Aka - Les Caves du Majestic
This is the third and final film starring Albert Préjean as Inspector
Maigret. All of them were made while France was occupied by the Germans,
but you would never know it. The setting for most of this is the Majestic
Hotel, one of those grand old European hotels with large rooms, a huge kitchen
staff delivering delicious food to your room or the dining room and rhumba
lessons in the afternoon for ladies with nothing better to do and with an
eye to having some fun with the instructors off duty. When hotels were civilized
and a home away from home. And no riff-raff were allowed. There are no Nazis
to be seen but even the best hotels have murder on occasion. That is when
they call in Inspector Maigret. Nicely done mystery in which there are a
roomful of suspects in which Maigret has to determine the killer - even using
food to get to the bottom of it. It is a peculiar murder because all the
suspects seem very nice - no obvious killer - and a part of you doesn't want
anyone to be guilty. Not so much the victim. That seems obvious right from
the beginning who that will be.
A wealthy Swiss family is staying there - father, mother, young son and the
attractive secretary. The secretary being attractive being key perhaps or
possibly not but they lead the viewer down that road when the vitriolic wife
is strangled at 6 in the morning in the kitchen and left in someone's locker.

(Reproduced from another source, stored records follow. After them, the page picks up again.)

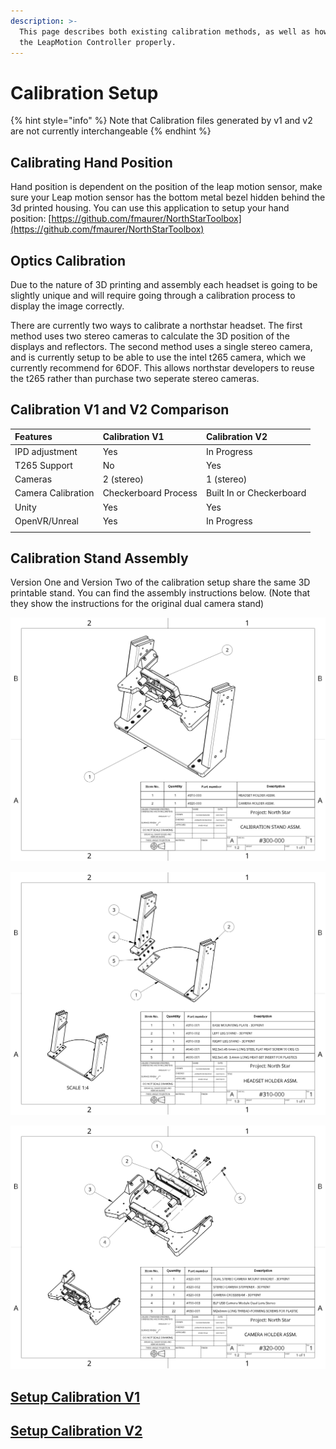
 ```yaml
---
description: >-
  This page describes both existing calibration methods, as well as how to align
  the LeapMotion Controller properly.
---
```


# Calibration Setup

{% hint style="info" %}
Note that Calibration files generated by v1 and v2 are not currently interchangeable
{% endhint %}

## Calibrating Hand Position

Hand position is dependent on the position of the leap motion sensor, make sure your Leap motion sensor has the bottom metal bezel hidden behind the 3d printed housing. You can use this application to setup your hand position: [https://github.com/fmaurer/NorthStarToolbox](https://github.com/fmaurer/NorthStarToolbox)

## Optics Calibration

Due to the nature of 3D printing and assembly each headset is going to be slightly unique and will require going through a calibration process to display the image correctly.   
  
There are currently two ways to calibrate a northstar headset. The first method uses two stereo cameras to calculate the 3D position of the displays and reflectors. The second method uses a single stereo camera, and is currently setup to be able to use the intel t265 camera, which we currently recommend for 6DOF. This allows northstar developers to reuse the t265 rather than purchase two seperate stereo cameras. 

## Calibration V1 and V2 Comparison

| **Features** | **Calibration V1** | **Calibration V2** |
| :--- | :--- | :--- |
| IPD adjustment | Yes | In Progress |
| T265 Support | No | Yes |
| Cameras | 2 \(stereo\) | 1 \(stereo\) |
| Camera Calibration | Checkerboard Process | Built In or Checkerboard |
| Unity | Yes | Yes |
| OpenVR/Unreal | Yes | In Progress |
|  |  |  |

## Calibration Stand Assembly

Version One and Version Two of the calibration setup share the same 3D printable stand. You can find the assembly instructions below. \(Note that they show the instructions for the original dual camera stand\)

![](../../.gitbook/assets/image%20%281%29.png)

![](../../.gitbook/assets/image%20%282%29.png)

![Camera Holder Assembly for V1](../../.gitbook/assets/image%20%283%29.png)



## [Setup Calibration V1](calibration-guide.md)

## [Setup Calibration V2](calibration-v2-1.md)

Her husband is supposed to be in Rome but is in fact at another cheaper hotel
with his secretary. Other skeletons emerge from the past with motives. It
ends with one of those finales in which they are all gathered into a room
and Maigret announces the killer.
All three of these films are satisfying if you are a Maigret or mystery fan.
This one perhaps a little less so because of how quickly Maigret is able
to gather information. In the books it can take weeks while Maigret waits
for information to dribble in from the provinces. They also make Maigret
a bit tougher - he gets socked in the jaw at one point and gets off the floor
and knocks the fellow out cold. Préjean is much smaller than
Maigret of the books or most films (Rowland Atkinson being an exception),
but the pipe and trench coat fit him well. I wish they had continued with
this series after the war, but they had served their purpose by entertaining
the French without riling the Germans.